The government also contests Corley’s use of principles of statutory construction. First, it argues that the interpretive principle that a specific provision trumps a general one is inapplicable because there is no conflict between subsections (a) and (c). Second, § 3501(c) is not superfluous simply because it provides a clarification of the law of admissibility in one particular situation that is identical to the result produced by applying the general voluntariness rule. And it contends that there is no need to rewrite § 3501(c) to see it as a reiteration of § 3501(a)’s command of voluntariness as applied to a particular situation.
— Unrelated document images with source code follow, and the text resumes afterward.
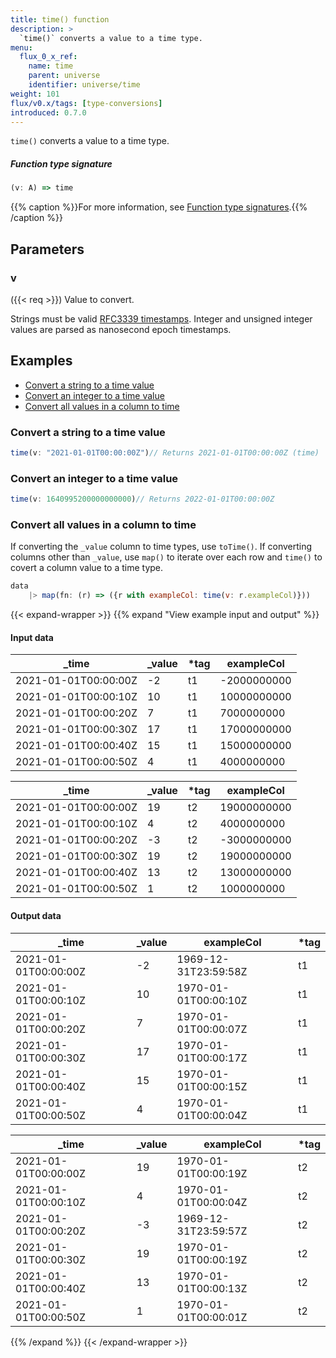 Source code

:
 ```yaml
---
title: time() function
description: >
  `time()` converts a value to a time type.
menu:
  flux_0_x_ref:
    name: time
    parent: universe
    identifier: universe/time
weight: 101
flux/v0.x/tags: [type-conversions]
introduced: 0.7.0
---
```


<!------------------------------------------------------------------------------

IMPORTANT: This page was generated from comments in the Flux source code. Any
edits made directly to this page will be overwritten the next time the
documentation is generated. 

To make updates to this documentation, update the function comments above the
function definition in the Flux source code:

https://github.com/influxdata/flux/blob/master/stdlib/universe/universe.flux#L3393-L3393

Contributing to Flux: https://github.com/influxdata/flux#contributing
Fluxdoc syntax: https://github.com/influxdata/flux/blob/master/docs/fluxdoc.md

------------------------------------------------------------------------------->

`time()` converts a value to a time type.



##### Function type signature

```js
(v: A) => time
```

{{% caption %}}For more information, see [Function type signatures](/flux/v0.x/function-type-signatures/).{{% /caption %}}

## Parameters

### v
({{< req >}})
Value to convert.

Strings must be valid [RFC3339 timestamps](/influxdb/cloud/reference/glossary/#rfc3339-timestamp).
Integer and unsigned integer values are parsed as nanosecond epoch timestamps.


## Examples

- [Convert a string to a time value](#convert-a-string-to-a-time-value)
- [Convert an integer to a time value](#convert-an-integer-to-a-time-value)
- [Convert all values in a column to time](#convert-all-values-in-a-column-to-time)

### Convert a string to a time value

```js
time(v: "2021-01-01T00:00:00Z")// Returns 2021-01-01T00:00:00Z (time)


```


### Convert an integer to a time value

```js
time(v: 1640995200000000000)// Returns 2022-01-01T00:00:00Z


```


### Convert all values in a column to time

If converting the `_value` column to time types, use `toTime()`.
If converting columns other than `_value`, use `map()` to iterate over each
row and `time()` to covert a column value to a time type.

```js
data
    |> map(fn: (r) => ({r with exampleCol: time(v: r.exampleCol)}))

```

{{< expand-wrapper >}}
{{% expand "View example input and output" %}}

#### Input data

| _time                | _value  | *tag | exampleCol  |
| -------------------- | ------- | ---- | ----------- |
| 2021-01-01T00:00:00Z | -2      | t1   | -2000000000 |
| 2021-01-01T00:00:10Z | 10      | t1   | 10000000000 |
| 2021-01-01T00:00:20Z | 7       | t1   | 7000000000  |
| 2021-01-01T00:00:30Z | 17      | t1   | 17000000000 |
| 2021-01-01T00:00:40Z | 15      | t1   | 15000000000 |
| 2021-01-01T00:00:50Z | 4       | t1   | 4000000000  |

| _time                | _value  | *tag | exampleCol  |
| -------------------- | ------- | ---- | ----------- |
| 2021-01-01T00:00:00Z | 19      | t2   | 19000000000 |
| 2021-01-01T00:00:10Z | 4       | t2   | 4000000000  |
| 2021-01-01T00:00:20Z | -3      | t2   | -3000000000 |
| 2021-01-01T00:00:30Z | 19      | t2   | 19000000000 |
| 2021-01-01T00:00:40Z | 13      | t2   | 13000000000 |
| 2021-01-01T00:00:50Z | 1       | t2   | 1000000000  |


#### Output data

| _time                | _value  | exampleCol           | *tag |
| -------------------- | ------- | -------------------- | ---- |
| 2021-01-01T00:00:00Z | -2      | 1969-12-31T23:59:58Z | t1   |
| 2021-01-01T00:00:10Z | 10      | 1970-01-01T00:00:10Z | t1   |
| 2021-01-01T00:00:20Z | 7       | 1970-01-01T00:00:07Z | t1   |
| 2021-01-01T00:00:30Z | 17      | 1970-01-01T00:00:17Z | t1   |
| 2021-01-01T00:00:40Z | 15      | 1970-01-01T00:00:15Z | t1   |
| 2021-01-01T00:00:50Z | 4       | 1970-01-01T00:00:04Z | t1   |

| _time                | _value  | exampleCol           | *tag |
| -------------------- | ------- | -------------------- | ---- |
| 2021-01-01T00:00:00Z | 19      | 1970-01-01T00:00:19Z | t2   |
| 2021-01-01T00:00:10Z | 4       | 1970-01-01T00:00:04Z | t2   |
| 2021-01-01T00:00:20Z | -3      | 1969-12-31T23:59:57Z | t2   |
| 2021-01-01T00:00:30Z | 19      | 1970-01-01T00:00:19Z | t2   |
| 2021-01-01T00:00:40Z | 13      | 1970-01-01T00:00:13Z | t2   |
| 2021-01-01T00:00:50Z | 1       | 1970-01-01T00:00:01Z | t2   |

{{% /expand %}}
{{< /expand-wrapper >}}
Third, it rejects Corley’s claim that the Third Circuit’s interpretation is constitutionally doubtful, insisting that Corley cannot identity any situation in which that reading raises serious constitutional concerns.

The government further argues that although the text alone answers the question presented, making resort to legislative history unnecessary, that history also supports its position. Among other points, the government maintains that the amendment to the original version of § 3501(c) was not a compromise that partially preserved the McNabbMallory rule, but a minor change intended to alleviate any constitutional problems were the bill interpreted to preclude suppression of a confession taken after a delay of several days.
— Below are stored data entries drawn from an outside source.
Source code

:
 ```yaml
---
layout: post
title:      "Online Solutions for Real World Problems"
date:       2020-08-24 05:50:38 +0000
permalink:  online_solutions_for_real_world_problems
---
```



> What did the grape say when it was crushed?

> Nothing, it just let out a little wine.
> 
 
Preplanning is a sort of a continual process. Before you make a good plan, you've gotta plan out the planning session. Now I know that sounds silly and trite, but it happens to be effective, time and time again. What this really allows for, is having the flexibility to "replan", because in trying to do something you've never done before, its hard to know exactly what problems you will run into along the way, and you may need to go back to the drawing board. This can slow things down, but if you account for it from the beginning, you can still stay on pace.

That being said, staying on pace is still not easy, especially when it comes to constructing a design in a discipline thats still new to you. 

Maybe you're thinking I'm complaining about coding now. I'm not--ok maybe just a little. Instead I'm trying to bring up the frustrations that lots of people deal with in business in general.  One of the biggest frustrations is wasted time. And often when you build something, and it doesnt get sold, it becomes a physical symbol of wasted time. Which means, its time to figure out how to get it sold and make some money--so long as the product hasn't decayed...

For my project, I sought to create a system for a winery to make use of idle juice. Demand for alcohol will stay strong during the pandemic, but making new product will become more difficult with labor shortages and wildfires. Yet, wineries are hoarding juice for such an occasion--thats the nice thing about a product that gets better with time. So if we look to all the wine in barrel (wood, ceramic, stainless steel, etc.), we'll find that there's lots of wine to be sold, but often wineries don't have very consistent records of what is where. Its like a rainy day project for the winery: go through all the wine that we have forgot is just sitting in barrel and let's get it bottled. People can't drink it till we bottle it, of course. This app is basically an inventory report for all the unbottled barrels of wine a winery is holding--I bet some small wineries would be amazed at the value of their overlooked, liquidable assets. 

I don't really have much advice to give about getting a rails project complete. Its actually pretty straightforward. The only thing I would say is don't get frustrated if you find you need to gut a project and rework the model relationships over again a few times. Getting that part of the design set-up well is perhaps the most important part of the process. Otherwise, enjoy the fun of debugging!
Finally, in response to Corley’s policy arguments, the United States asserts that “in light of Miranda, Fourth Amendment restraints, and voluntariness doctrine, no necessity exists for a non-constitutional suppression rule based solely on delayed presentment.”
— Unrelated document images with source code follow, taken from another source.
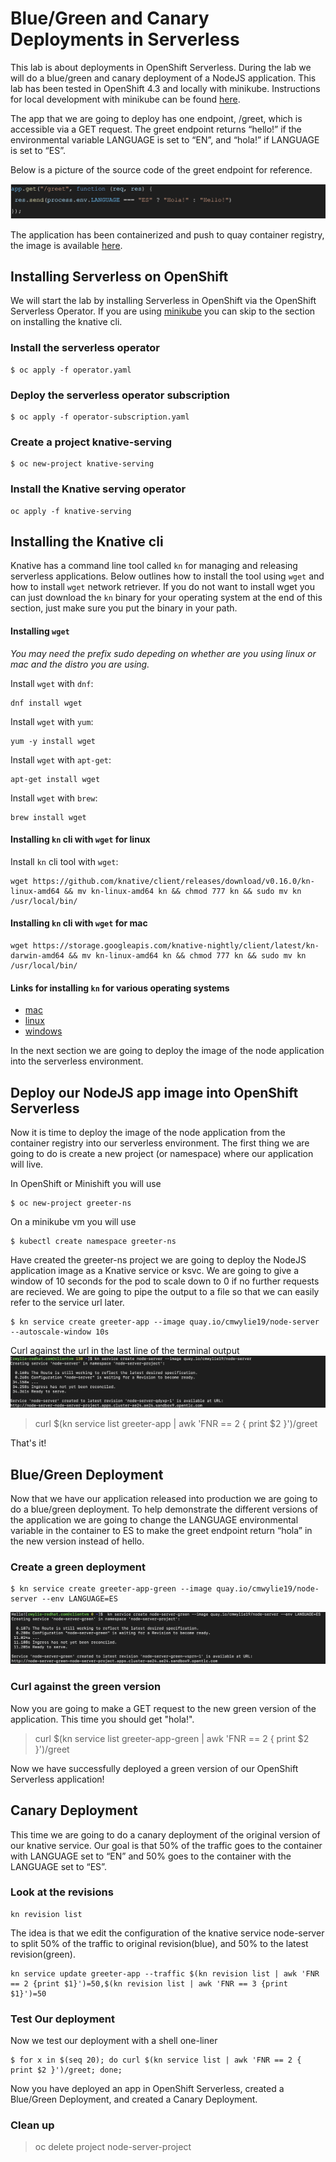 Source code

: # Blue/Green and Canary Deployments in Serverless
This lab is about deployments in OpenShift Serverless. During the lab we will do a blue/green and canary deployment of a NodeJS application. This lab has been tested in OpenShift 4.3 and locally with minikube.  Instructions for local development with minikube can be found [here](https://gitlab.consulting.redhat.com/appdev-coe/cloud-native-appdev-enablement/serverless-enablement/introduction/-/blob/master/minikube.md).


The app that we are going to deploy has one endpoint, /greet, which is accessible via a GET request. The greet endpoint returns “hello!” if the environmental variable LANGUAGE is set to “EN”, and “hola!” if LANGUAGE is set to “ES”.   

Below is a picture of the source code of the greet endpoint for reference.   
   
   ![Greet Endpoint](greet.png)

The application has been containerized and push to quay container registry, the image is available [here](quay.io/cmwylie19/node-server).   


## Installing Serverless on OpenShift
We will start the lab by installing Serverless in OpenShift via the OpenShift Serverless Operator. If you are using [minikube](https://gitlab.consulting.redhat.com/appdev-coe/cloud-native-appdev-enablement/serverless-enablement/introduction/-/blob/master/minikube.md) you can skip to the section on installing the knative cli.

### Install the serverless operator
```
$ oc apply -f operator.yaml   
```

### Deploy the serverless operator subscription
```
$ oc apply -f operator-subscription.yaml   
```

### Create a project knative-serving
```
$ oc new-project knative-serving   
```

### Install the Knative serving operator
```
oc apply -f knative-serving
```

## Installing the Knative cli
Knative has a command line tool called `kn` for managing and releasing serverless applications. Below outlines how to install the tool using `wget` and how to install `wget`  network retriever. If you do not want to install wget you can just download the `kn` binary for your operating system at the end of this section, just make sure you put the binary in your path. 

#### Installing `wget`   
_You may need the prefix sudo depeding on whether are you using linux or mac and the distro you are using._   
   
Install `wget` with `dnf`:
```
dnf install wget
```

Install `wget` with `yum`:
```
yum -y install wget
```

Install `wget` with `apt-get`:
```
apt-get install wget
```

Install `wget` with `brew`:
```
brew install wget
```

#### Installing `kn` cli with `wget` for linux

Install `kn` cli tool with `wget`:
```
wget https://github.com/knative/client/releases/download/v0.16.0/kn-linux-amd64 && mv kn-linux-amd64 kn && chmod 777 kn && sudo mv kn /usr/local/bin/
```

#### Installing `kn` cli with `wget` for mac
```
wget https://storage.googleapis.com/knative-nightly/client/latest/kn-darwin-amd64 && mv kn-linux-amd64 kn && chmod 777 kn && sudo mv kn /usr/local/bin/
```


#### Links for installing `kn` for various operating systems
- [mac](https://storage.googleapis.com/knative-nightly/client/latest/kn-darwin-amd64)
- [linux](https://github.com/knative/client/releases/download/v0.16.0/kn-linux-amd64) 
- [windows](https://storage.googleapis.com/knative-nightly/client/latest/kn-windows-amd64.exe)

In the next section we are going to deploy the image of the node application into the serverless environment.   

## Deploy our NodeJS app image into OpenShift Serverless
Now it is time to deploy the image of the node application from the container registry into our serverless environment. The first thing we are going to do is create a new project (or namespace) where our application will live.   

In OpenShift or Minishift you will use

```
$ oc new-project greeter-ns
```

On a minikube vm you will use
```
$ kubectl create namespace greeter-ns
```

Have created the greeter-ns project we are going to deploy the NodeJS application image as a Knative service or ksvc. We are going to give a window of 10 seconds for the pod to scale down to 0 if no further requests are recieved. We are going to pipe the output to a file so that we can easily refer to the service url later.

``` 
$ kn service create greeter-app --image quay.io/cmwylie19/node-server --autoscale-window 10s 
```

Curl against the url in the last line of the terminal output   
![terminal output](ksvc.png)   
> curl $(kn service list greeter-app | awk 'FNR == 2 { print $2 }')/greet  

That's it!

## Blue/Green Deployment 
Now that we have our application released into production we are going to do a blue/green deployment. To help demonstrate the different versions of the application we are going to change the LANGUAGE environmental variable in the container to ES to make the greet endpoint return “hola” in the new version instead of hello.


### Create a green deployment
```  
$ kn service create greeter-app-green --image quay.io/cmwylie19/node-server --env LANGUAGE=ES 
```

![terminal output](green.png)  

### Curl against the green version
Now you are going to make a GET request to the new green version of the application. This time you should get "hola!". 

> curl $(kn service list greeter-app-green | awk 'FNR == 2 { print $2 }')/greet

Now we have successfully deployed a green version of our OpenShift Serverless application!

## Canary Deployment
This time we are going to do a canary deployment of the original version of our knative service. Our goal is that 50% of the traffic goes to the container with LANGUAGE set to “EN” and 50% goes to the container with the LANGUAGE set to “ES”.

### Look at the revisions
```
kn revision list
```
The idea is that we edit the configuration of the knative service node-server to split 50% of the traffic to original revision(blue), and 50% to the latest revision(green).

```
kn service update greeter-app --traffic $(kn revision list | awk 'FNR == 2 {print $1}')=50,$(kn revision list | awk 'FNR == 3 {print $1}')=50
```

### Test Our deployment
Now we test our deployment with a shell one-liner   
```
$ for x in $(seq 20); do curl $(kn service list | awk 'FNR == 2 { print $2 }')/greet; done;
```


Now you have deployed an app in OpenShift Serverless, created a Blue/Green Deployment, and created a Canary Deployment.

### Clean up
> oc delete project node-server-project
In his reply brief, Corley first argues that § 3501(c) preserves the McNabbMallory rule not by “negative implication” but by its express terms. Section 3501(c) provides that confessions “shall not be inadmissible solely because of delay” – that is, the McNabbMallory rule shall not apply – when two conditions are met: the confession is made voluntarily and within six hours of arrest. The government’s insistence that voluntariness is the sole test for admissibility of confessions does not merely render some of § 3501(c) harmlessly redundant, as it claims, but renders the entire provision a nullity, and requires an unacceptable rewriting of the text.

Corley also rejects the government’s argument that Federal Rule of Evidence 402 abolishes the McNabbMallory rule, asserting, among other things, that the Advisory Committee Note to Rule 402 expressly excepts evidence excluded under McNabbMallory from its general principle of admissibility. In addition, Corley insists that the government fails to rebut the legislative history’s “clear confirmation” of his view, and emphasizes that the government’s reading of § 3501(c) as a “voluntariness safe harbor” finds “no support whatsoever” in that history. And, discussing the policy rationales for a decision in his favor, Corley argues that the “prompt presentment right is broader than the rights guarded by Miranda” and cannot be safeguarded by Miranda warnings alone.